As an exercise, I an attempting to get close to the c1 response curve using the profile editor, but it is not quite the curve I am wanting.
-bob
 

Bob

Administrator
Staff member
That's my point -- so the curve you applied to the original "Film Standard" curve must be very close to inversion, give or take a constant that looks like a 1/3rd stop pop...
So my point was that part of what we like about C1 is its film standard curve. The acr medium and strong contrast curves are different animals entirely.
None of their out of the box curves have such a nice soft shoulder and their tools don't make defining one that easy (sort of, but not exactly)
-bob
 

docmoore

Subscriber and Workshop Member
So Bob,

If you output a DNG from C1 with inverse of standard curve and use that as the capture for the DNG editor? When or if ACR will normalize it do you approach the curve you desire?
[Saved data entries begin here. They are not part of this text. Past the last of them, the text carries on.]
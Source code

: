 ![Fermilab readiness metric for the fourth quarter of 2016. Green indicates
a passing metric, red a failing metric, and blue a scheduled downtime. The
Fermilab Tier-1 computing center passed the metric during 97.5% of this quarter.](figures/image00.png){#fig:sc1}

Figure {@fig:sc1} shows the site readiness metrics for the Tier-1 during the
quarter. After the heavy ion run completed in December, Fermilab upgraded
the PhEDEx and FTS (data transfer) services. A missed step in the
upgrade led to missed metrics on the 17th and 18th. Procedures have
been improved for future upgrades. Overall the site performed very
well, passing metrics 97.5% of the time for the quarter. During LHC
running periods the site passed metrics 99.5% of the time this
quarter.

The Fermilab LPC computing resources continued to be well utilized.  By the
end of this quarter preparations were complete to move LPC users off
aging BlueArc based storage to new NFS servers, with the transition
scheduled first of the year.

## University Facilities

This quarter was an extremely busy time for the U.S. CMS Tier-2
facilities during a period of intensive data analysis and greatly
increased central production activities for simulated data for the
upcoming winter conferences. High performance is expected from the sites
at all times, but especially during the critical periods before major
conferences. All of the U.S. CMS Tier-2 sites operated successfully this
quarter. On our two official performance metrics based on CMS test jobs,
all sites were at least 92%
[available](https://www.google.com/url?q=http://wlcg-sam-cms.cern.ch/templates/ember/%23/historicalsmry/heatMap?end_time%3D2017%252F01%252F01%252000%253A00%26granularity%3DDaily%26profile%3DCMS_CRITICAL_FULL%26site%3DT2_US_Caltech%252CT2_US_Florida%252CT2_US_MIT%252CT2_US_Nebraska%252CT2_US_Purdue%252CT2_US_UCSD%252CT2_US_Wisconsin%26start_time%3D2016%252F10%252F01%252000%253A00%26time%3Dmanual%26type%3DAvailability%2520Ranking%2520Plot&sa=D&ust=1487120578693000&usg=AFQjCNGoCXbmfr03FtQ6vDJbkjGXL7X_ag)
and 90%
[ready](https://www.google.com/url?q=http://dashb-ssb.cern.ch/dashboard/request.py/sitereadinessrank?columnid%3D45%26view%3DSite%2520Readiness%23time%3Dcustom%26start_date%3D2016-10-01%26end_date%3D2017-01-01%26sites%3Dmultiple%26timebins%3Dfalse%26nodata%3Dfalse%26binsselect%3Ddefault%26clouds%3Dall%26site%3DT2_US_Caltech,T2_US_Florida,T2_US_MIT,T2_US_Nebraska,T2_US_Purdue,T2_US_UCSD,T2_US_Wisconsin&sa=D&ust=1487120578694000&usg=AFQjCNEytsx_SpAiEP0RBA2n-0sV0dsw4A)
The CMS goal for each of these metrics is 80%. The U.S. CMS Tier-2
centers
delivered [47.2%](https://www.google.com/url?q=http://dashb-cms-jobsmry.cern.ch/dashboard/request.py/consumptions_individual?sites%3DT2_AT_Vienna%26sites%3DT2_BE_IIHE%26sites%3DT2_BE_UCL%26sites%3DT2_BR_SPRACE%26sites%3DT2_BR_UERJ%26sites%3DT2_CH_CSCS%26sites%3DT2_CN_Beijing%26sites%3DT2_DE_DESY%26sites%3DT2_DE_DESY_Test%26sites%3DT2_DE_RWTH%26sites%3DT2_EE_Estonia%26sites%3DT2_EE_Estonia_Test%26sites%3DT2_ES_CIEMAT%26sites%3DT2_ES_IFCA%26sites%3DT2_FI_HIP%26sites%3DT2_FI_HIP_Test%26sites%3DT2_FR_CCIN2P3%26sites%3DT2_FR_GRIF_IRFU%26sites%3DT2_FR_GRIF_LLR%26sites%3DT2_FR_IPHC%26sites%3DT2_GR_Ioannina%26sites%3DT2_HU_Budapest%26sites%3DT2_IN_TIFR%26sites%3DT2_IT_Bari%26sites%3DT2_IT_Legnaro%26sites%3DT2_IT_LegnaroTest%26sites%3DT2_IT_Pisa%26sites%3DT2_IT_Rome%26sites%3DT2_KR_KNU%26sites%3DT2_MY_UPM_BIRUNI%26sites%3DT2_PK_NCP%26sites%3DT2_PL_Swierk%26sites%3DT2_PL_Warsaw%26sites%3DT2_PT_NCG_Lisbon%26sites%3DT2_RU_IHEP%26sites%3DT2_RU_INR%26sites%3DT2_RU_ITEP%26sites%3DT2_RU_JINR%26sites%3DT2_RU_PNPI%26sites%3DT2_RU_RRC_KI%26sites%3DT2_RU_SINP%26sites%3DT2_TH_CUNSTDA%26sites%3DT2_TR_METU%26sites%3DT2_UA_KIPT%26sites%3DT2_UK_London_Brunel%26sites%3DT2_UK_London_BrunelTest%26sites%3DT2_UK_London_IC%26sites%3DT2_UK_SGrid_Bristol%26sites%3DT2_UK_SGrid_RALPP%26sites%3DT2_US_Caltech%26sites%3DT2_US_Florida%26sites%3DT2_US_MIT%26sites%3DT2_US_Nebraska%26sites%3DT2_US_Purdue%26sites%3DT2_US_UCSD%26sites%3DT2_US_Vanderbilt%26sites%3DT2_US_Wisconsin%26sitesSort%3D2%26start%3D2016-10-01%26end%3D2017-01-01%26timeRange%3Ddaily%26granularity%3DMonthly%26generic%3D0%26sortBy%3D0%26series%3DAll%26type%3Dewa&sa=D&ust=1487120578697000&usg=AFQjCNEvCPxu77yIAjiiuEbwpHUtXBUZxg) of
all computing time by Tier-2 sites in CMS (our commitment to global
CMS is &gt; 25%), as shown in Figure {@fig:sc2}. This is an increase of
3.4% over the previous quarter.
Corrected for exposure boost that you see with their more linear curve?

Probably not....?

Bob Moore
 

Bob

Administrator
Staff member
So Bob,

If you output a DNG from C1 with inverse of standard curve and use that as the capture for the DNG editor? When or if ACR will normalize it do you approach the curve you desire? Corrected for exposure boost that you see with their more linear curve?

Probably not....?

Bob Moore
Not yet but I haven't given up trying.
It may be a limitation of the dng profile editor, but the curve shapes it produces so far are just wrong for my purpose.
-bob
 

docmoore

Subscriber and Workshop Member
Understood...

I purchased an Eye1 Extreme with the intention of profiling cameras only to find that DNG editor seems to be the limit for Adobe products...need to explore profile generation for C1.

Bob
 

cmb_

Subscriber & Workshop Member
So my point was that part of what we like about C1 is its film standard curve.
Part of what I like about Capture One is having both the Film Standard Curve and the Linear Response Curve plus two others to choose from as well! I use the Film Standard most of the time but do use the Linear Response as well. When images appear to have some highlights clipped with the Film Standard Curve, switch to the Linear Response and a lot of information is recovered.

Bob - Nice work!
 

David K

Workshop Member
Bob, I'm curious what the difference would be if you moved the brightness slider instead of the exposure slider (talking LR here). I've been told that moving the exposure slider shifts the entire histogram and is not the correct way to brighten an otherwise properly exposed image. Most of this stuff is beyond my comprehension so forgive me if the question leaves you scratching your head :)

"Lightroom requires that its exposure slider be moved up a bit over a stop in order to produce files of equivalent brightness to the same file when processed in Capture One. The difference in midtone gamma explains to a large degree, the different appearance of P45+ files processed in Capture One compared to those same files"
 

carstenw

Active member
That's right, the Brightness slider anchors the end points (more or less; not completely), and moves the middle of the range proportionally to the distance to the nearest endpoint. The normal workflow is to tweak the Exposure slider until the histogram ends somewhere near the right side, but not touching, and then tweaking the Brightness slider until the level of light is good.